Research Interests

My research interests include optimal transport theory, information theory, mathematical statistics, and applied probability. I develop mathematical tools for the design and analysis of modern inference and learning systems.

Gromov-Wasserstein alignment theory

Effective alignment of heterogeneous datasets is a fundamental challenge in data science, with profound implications for applications ranging from language models and computer vision to single-cell genomics. The Gromov-Wasserstein (GW) distance, rooted in optimal transport theory, offers a powerful mathematical framework for alignment problems. It quantifies the least amount of distortion needed to transform one dataset into another through an optimal matching. Although alignment schemes inspired by the GW framework have seen many applications, existing methods are heuristic and limited, suffer from computational and statistical unscalability, exhibit sensitivity to outliers, and lack performance guarantees. These limitations hinder their deployment in real-world scenarios that demand rapid and reliable responses at scale. This project seeks to develop a comprehensive structural, statistical, and computational GW theory, to facilitate next-generation alignment and interpolation methods for heterogeneous datasets. We target methods that enjoy efficient computation, scalability to high dimensions, and robustness to outliers, all subject to strong formal guarantees. The project integrates ideas from OT theory, optimization, mathematical statistics, and information theory.

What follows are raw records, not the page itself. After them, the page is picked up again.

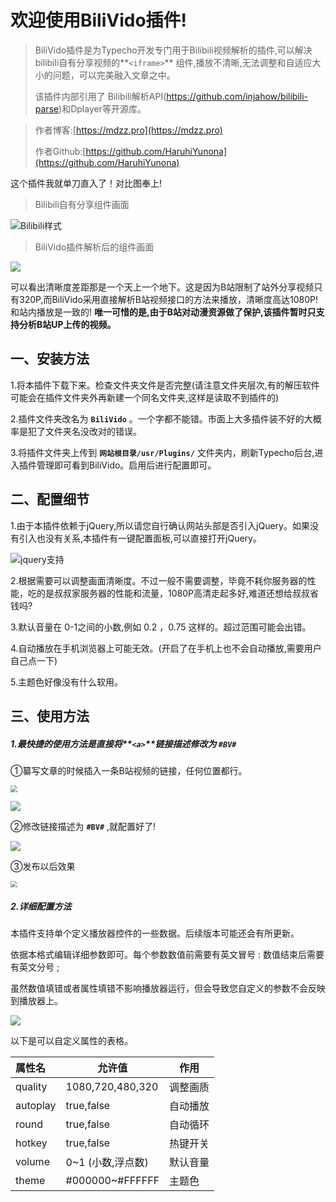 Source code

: # 欢迎使用BiliVido插件!

> BiliVido插件是为Typecho开发专门用于Bilibili视频解析的插件,可以解决bilibili自有分享视频的**`<iframe>`** 组件,播放不清晰,无法调整和自适应大小的问题，可以完美融入文章之中。
>
> 该插件内部引用了 Bilibili解析API(https://github.com/injahow/bilibili-parse)和Dplayer等开源库。

> 作者博客:[https://mdzz.pro](https://mdzz.pro)
>
> 作者Github:[https://github.com/HaruhiYunona](https://github.com/HaruhiYunona)

这个插件我就单刀直入了！对比图奉上!

> Bilibili自有分享组件画面

<img src="https://tva2.sinaimg.cn/large/0088jPZqly1gyisqh5vaoj30rs0nralv.jpg" alt="Bilibili样式"  />



> BiliVido插件解析后的组件画面

![](https://tva2.sinaimg.cn/large/0088jPZqly1gyisnxp0i6j30sp0ny7if.jpg)

可以看出清晰度差距那是一个天上一个地下。这是因为B站限制了站外分享视频只有320P,而BiliVido采用直接解析B站视频接口的方法来播放，清晰度高达1080P!和站内播放是一致的! **唯一可惜的是,由于B站对动漫资源做了保护,该插件暂时只支持分析B站UP上传的视频。**



## 一、安装方法

1.将本插件下载下来。检查文件夹文件是否完整(请注意文件夹层次,有的解压软件可能会在插件文件夹外再新建一个同名文件夹,这样是读取不到插件的)

2.插件文件夹改名为  **`BiliVido`**  。一个字都不能错。市面上大多插件装不好的大概率是犯了文件夹名没改对的错误。

3.将插件文件夹上传到 **`网站根目录/usr/Plugins/`** 文件夹内，刷新Typecho后台,进入插件管理即可看到BiliVido。启用后进行配置即可。



## 二、配置细节

1.由于本插件依赖于jQuery,所以请您自行确认网站头部是否引入jQuery。如果没有引入也没有关系,本插件有一键配置面板,可以直接打开jQuery。

![jquery支持](https://tva2.sinaimg.cn/large/0088jPZqly1gyeagtfhlgj30rk03sabw.jpg)

2.根据需要可以调整画面清晰度。不过一般不需要调整，毕竟不耗你服务器的性能，吃的是叔叔家服务器的性能和流量，1080P高清走起多好,难道还想给叔叔省钱吗?

3.默认音量在  0-1之间的小数,例如  0.2 ，0.75 这样的。超过范围可能会出错。

4.自动播放在手机浏览器上可能无效。(开启了在手机上也不会自动播放,需要用户自己点一下)

5.主题色好像没有什么软用。



## 三、使用方法

##### 1.最快捷的使用方法是直接将**`<a>`**链接描述修改为  **`#BV#`**

①纂写文章的时候插入一条B站视频的链接，任何位置都行。

<img src="https://tva2.sinaimg.cn/large/0088jPZqly1gyitqpn7fuj30uv0mbgp0.jpg" style="zoom:67%;" />

![](https://tva2.sinaimg.cn/large/0088jPZqly1gyitr1dds4j30ub05vwfp.jpg)





②修改链接描述为  **`#BV#`**  ,就配置好了!

![](https://tva2.sinaimg.cn/large/0088jPZqly1gyitrdsf7nj30u805375a.jpg)





③发布以后效果

<img src="https://tva2.sinaimg.cn/large/0088jPZqly1gyitt0i62jj30sp0kigv3.jpg" style="zoom:67%;" />



##### 2.详细配置方法

本插件支持单个定义播放器控件的一些数据。后续版本可能还会有所更新。

依据本格式编辑详细参数即可。每个参数数值前需要有英文冒号 :       数值结束后需要有英文分号 ;

虽然数值填错或者属性填错不影响播放器运行，但会导致您自定义的参数不会反映到播放器上。

![](https://tva2.sinaimg.cn/large/0088jPZqly1gyitsl7f6nj30uj05q0u7.jpg)



以下是可以自定义属性的表格。

| 属性名   | 允许值            | 作用     |
| :------- | ----------------- | -------- |
| quality  | 1080,720,480,320  | 调整画质 |
| autoplay | true,false        | 自动播放 |
| round    | true,false        | 自动循环 |
| hotkey   | true,false        | 热键开关 |
| volume   | 0~1 (小数,浮点数) | 默认音量 |
| theme    | #000000~#FFFFFF   | 主题色   |

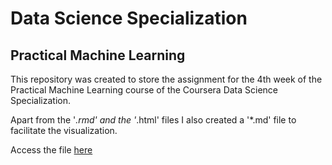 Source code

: # Data Science Specialization
## Practical Machine Learning

This repository was created to store the assignment for the 4th week of the Practical Machine Learning course of the Coursera Data Science Specialization.

Apart from the '*.rmd' and the '*.html' files I also created a '*.md' file to facilitate the visualization.

Access the file [here](practical_machine_learning_w4_project.md)
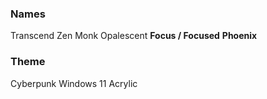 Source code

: ### Names
Transcend
Zen
Monk
Opalescent
**Focus / Focused**
**Phoenix**

### Theme
Cyberpunk
Windows 11
Acrylic
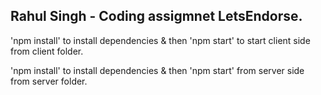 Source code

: 
##  Rahul Singh - Coding assigmnet LetsEndorse.

'npm install' to install dependencies  & then 'npm start' to start client side from client folder.

'npm install' to install dependencies  & then 'npm start' from server side from server folder.
 
##
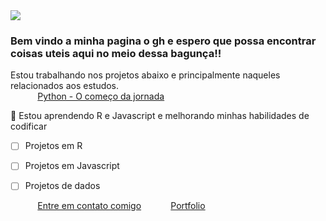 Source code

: <img src="https://images.unsplash.com/photo-1510877208355-2f12a771f842?ixid=MXwxMjA3fDB8MHxwaG90by1wYWdlfHx8fGVufDB8fHw%3D&ixlib=rb-1.2.1&auto=format&fit=crop&w=1050&q=80"/>
 
### Bem vindo a minha pagina o gh e espero que possa encontrar coisas uteis aqui no meio dessa bagunça!! <br>
 
  Estou trabalhando nos projetos abaixo e principalmente naqueles relacionados aos estudos. <br>
&nbsp;&nbsp;&nbsp;&nbsp;&nbsp;&nbsp;&nbsp;&nbsp;&nbsp;&nbsp; [Python - O começo da jornada](https://github.com/Sposigor/Caminho_do_Python)<br>

 
:seedling: Estou aprendendo R e Javascript e melhorando minhas habilidades de codificar<br>

- [ ] Projetos em R
- [ ] Projetos em Javascript
- [ ] Projetos de dados


&nbsp;&nbsp;&nbsp;&nbsp;&nbsp;&nbsp;&nbsp;&nbsp;&nbsp;&nbsp; [Entre em contato comigo](mailto:sposigor@gmail.com)
&nbsp;&nbsp;&nbsp;&nbsp;&nbsp;&nbsp;&nbsp;&nbsp;&nbsp;&nbsp; [Portfolio](https://sposigor.github.io/spos.github.io/)
 

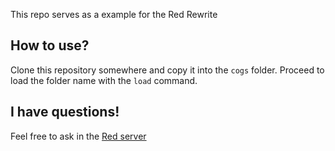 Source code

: This repo serves as a example for the Red Rewrite

## How to use?

Clone this repository somewhere and copy it into the ``cogs`` folder. Proceed to load the folder name with the ``load`` command.

## I have questions!

Feel free to ask in the [Red server](https://discord.gg/red)
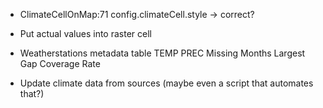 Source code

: - ClimateCellOnMap:71
    config.climateCell.style -> correct?

- Put actual values into raster cell

- Weatherstations metadata table
                    TEMP    PREC
  Missing Months
  Largest Gap
  Coverage Rate

- Update climate data from sources (maybe even a script that automates that?)

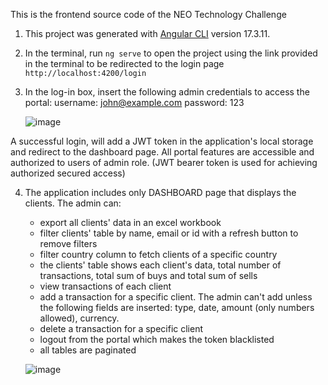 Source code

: This is the frontend source code of the NEO Technology Challenge

1. This project was generated with [Angular CLI](https://github.com/angular/angular-cli) version 17.3.11.

2. In the terminal, run `ng serve` to open the project using the link provided in the terminal to be redirected to the login page `http://localhost:4200/login`

3. In the log-in box, insert the following admin credentials to access the portal: 
    username: john@example.com
    password: 123
   
   ![image](https://github.com/user-attachments/assets/edbd873e-a2db-41d0-a3c0-50dd0127c2dd)

  A successful login, will add a JWT token in the application's local storage and redirect to the dashboard page. All portal features are accessible and authorized to users of admin role. (JWT bearer token is used for achieving authorized secured access)

4. The application includes only DASHBOARD page that displays the clients. The admin can:
   - export all clients' data in an excel workbook
   - filter clients' table by name, email or id with a refresh button to remove filters
   - filter country column to fetch clients of a specific country
   - the clients' table shows each client's data, total number of transactions, total sum of buys and total sum of sells
   - view transactions of each client
   - add a transaction for a specific client. The admin can't add unless the following fields are inserted: type, date, amount (only numbers allowed), currency.
   - delete a transaction for a specific client
   - logout from the portal which makes the token blacklisted
    * all tables are paginated

   ![image](https://github.com/user-attachments/assets/f4047f8d-67b6-4dd9-929a-481cefcf8a9f)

Regularized statistical divergences: a structural, statistical, and computational theory

Many learning tasks, from generative modeling to style transfer, can be distilled into a question of comparing or deriving transformations between complex, high-dimensional probability distributions. The key mathematical objects that quantify this comparison are statistical divergences, which are discrepancy measures between probability distributions. Popular classes of divergences include Wasserstein distances (rooted in optimal transport theory), f-divergences, integral probability metrics, and more. Despite their potency for modeling, analyzing, and designing learning algorithms, such divergences typically suffer from the computational and statistical hardness issues, especially in high-dimensional settings. To alleviate this impasse, this project explores new regularization paradigms for statistical divergences that preserve their meaningful structure and compatibility for inference while enabling statistical and computational scalability. Research questions include: (i) structural, topological, and geometric properties of regularized divergences (e.g., via smoothing, slicing, entropic penalty, etc.); (ii) high-dimensional statistical questions, such as empirical convergence rates, neural estimation techniques, robust estimation, limit distribution theory, etc.; and (iii) learning-theoretic applications to generative modeling, barycenter computation/estimation, testing, anomaly detection, etc.

Information-theoretic analysis of deep learning models

This project develops information-theoretic tools for measuring the flow of information through deep neural networks. The goal here is to explain the process by which deep nets progressively build representations of data—from crude and over-redundant representations in shallow layers to highly-clustered and interpretable ones in deeper layers—and to give the designer more control over that process. To that end, the project develops efficient estimators of information measures over the network (possibly via built-in dimensionality reduction techniques). Such estimators also lead to new visualization, optimization, and pruning methods of deep neural networks. New instance-dependent generalization bounds based on information measures are also of interest.

Causal inference and directed information

Directed information is the causal surrogate of Shannon's mutual information, which is widely applied in information theory (e.g., for establishing capacity of communication channels with feedback). Despite the popularity of mutual information in modern machine learning, directed information received little attention. This project develops scalable, differentiable and provably consistent directed information (rate) estimators that can be easily integrated as a loss function or a regularizer for downstream tasks. Applications to various causal inference tasks are explored.

Additional research trajectories

These include connections between statistical distances and differential privacy, information-theoretic security, high-dimensional nonparametric estimation, and interacting particle systems.